China Can Sell Ballistic Missiles Anywhere

December 31, 2021
Via Chinese state media.

Militaries that are planning to acquire strategic weapons should look no farther than the state-owned conglomerates of China’s military-industrial sector. While missile technology is among the more treacherous corners of the global commerce in armaments it’s no longer difficult to purchase them. Again, the long and short answer is China. During this year’s monumental aerospace exhibition in Zhuhai, which took place from September 28 to October 3, a bunch of manufacturers showed their ballistic missiles. In fact, Norinco never shied away from advertising its ballistic missiles at arms shows.

China has a commendable track record of selling both hardware and know-how for ballistic missiles. Three Islamic countries–Iran, Pakistan, and Turkey–wouldn’t possess the missile technology they have today if not for China’s help. The same applies to Belarus and Qatar; there’s some evidence Serbia and Syria benefited from Chinese expertise on their large diameter rocket artillery at different points in time. As civil war rages in Ethiopia the state’s precious few SRBM launchers were expended and this proved China supplies anyone who can scrape up the money to pay for these missiles.

Norinco, world famous for its armored vehicles and artillery, offers countries a choice between the Fire Dragon 300 and the larger Fire Dragon 480. (The latter is pictured above.) While these fall under “tactical” ballistic missiles and adhere to the Missile Technology Control Regime (MTCR), which means there are strict limitations on their range and warhead size, the Fire Dragons entice its potential operators with the possibility of launching precision strikes from anywhere and maybe a future arsenal that will rival the world’s superpowers. The historical record does find a strong causation for militaries that at first have rocket artillery and then seek to build and enlarge their stockpile of ballistic missiles.

The Norinco Fire Dragon 300 is comparable to the US-made ATACMS that some close allies are given. The Fire Dragon 300’s maximum range is limited to 150 kilometers and the guidance system is a combination of satellite navigation (BeiDou and GPS) and inertial navigation. The Fire Dragon 480 is more dangerous with a range of 300 km and varying warheads. For readers in North America, an SRBM able to hit targets 300 km away is the distance between Manhattan and downtown Baltimore. Taking a European perspective a Fire Dragon 480 SRBM launched from the outskirts of Paris will have Belgium at its mercy. Chinese manufacturers, by the way, aren’t bound by treaties that forbid the export of cluster bombs. Ergo, a whole range of Norinco artillery munitions can be armed with them including these missiles.

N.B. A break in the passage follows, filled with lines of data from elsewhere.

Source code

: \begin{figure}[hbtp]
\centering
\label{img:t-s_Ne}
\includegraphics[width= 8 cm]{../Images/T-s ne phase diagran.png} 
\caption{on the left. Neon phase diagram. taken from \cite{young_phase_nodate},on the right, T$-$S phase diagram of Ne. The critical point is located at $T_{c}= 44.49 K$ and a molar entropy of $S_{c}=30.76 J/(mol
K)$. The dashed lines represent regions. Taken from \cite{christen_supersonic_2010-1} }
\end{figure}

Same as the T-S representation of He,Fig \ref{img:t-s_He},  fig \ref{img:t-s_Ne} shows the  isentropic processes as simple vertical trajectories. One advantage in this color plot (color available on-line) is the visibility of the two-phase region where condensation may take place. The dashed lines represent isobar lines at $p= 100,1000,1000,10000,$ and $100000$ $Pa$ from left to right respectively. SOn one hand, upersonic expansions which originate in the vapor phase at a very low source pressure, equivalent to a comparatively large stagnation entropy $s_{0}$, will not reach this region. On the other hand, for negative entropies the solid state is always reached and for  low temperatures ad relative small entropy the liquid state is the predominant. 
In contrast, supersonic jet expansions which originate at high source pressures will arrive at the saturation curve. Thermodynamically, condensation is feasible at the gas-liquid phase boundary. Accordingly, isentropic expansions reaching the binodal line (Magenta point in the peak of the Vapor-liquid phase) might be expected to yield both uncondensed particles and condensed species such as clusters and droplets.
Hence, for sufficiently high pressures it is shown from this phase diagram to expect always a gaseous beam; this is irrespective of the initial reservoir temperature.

Aside from Norinco there’s the aerospace conglomerate CASC and its M20A/B SRBM; the difference between the variants are their improved guidance systems. The M20 is seen as a competitor to the Russian-made Iskander-E albeit not as successful on the global market. The wealthy island nation of Qatar in the Persian Gulf made no secret about its M20 missiles on their 8×8 transporters although Belarus has been less forthcoming about the M20’s it received to complement its superb Polonez rocket artillery system. Another Chinese aerospace conglomerate CASIC offers an anti-ship missile that looks like the M20 it branded the CM-401 meant for coastal defense against surface vessels. CASIC dubbed the CM-401 “hypersonic” since its terminal phase involves flight speeds exceeding Mach 6 but the actual range of the missile doesn’t reach beyond 290 km. This makes the CM-401 a troublesome anti-access weapon for blocking small bodies of water. Try and imagine Bangladesh, who prefers China to supply its weapons, fortifying the Bay of Bengal with CM-401’s.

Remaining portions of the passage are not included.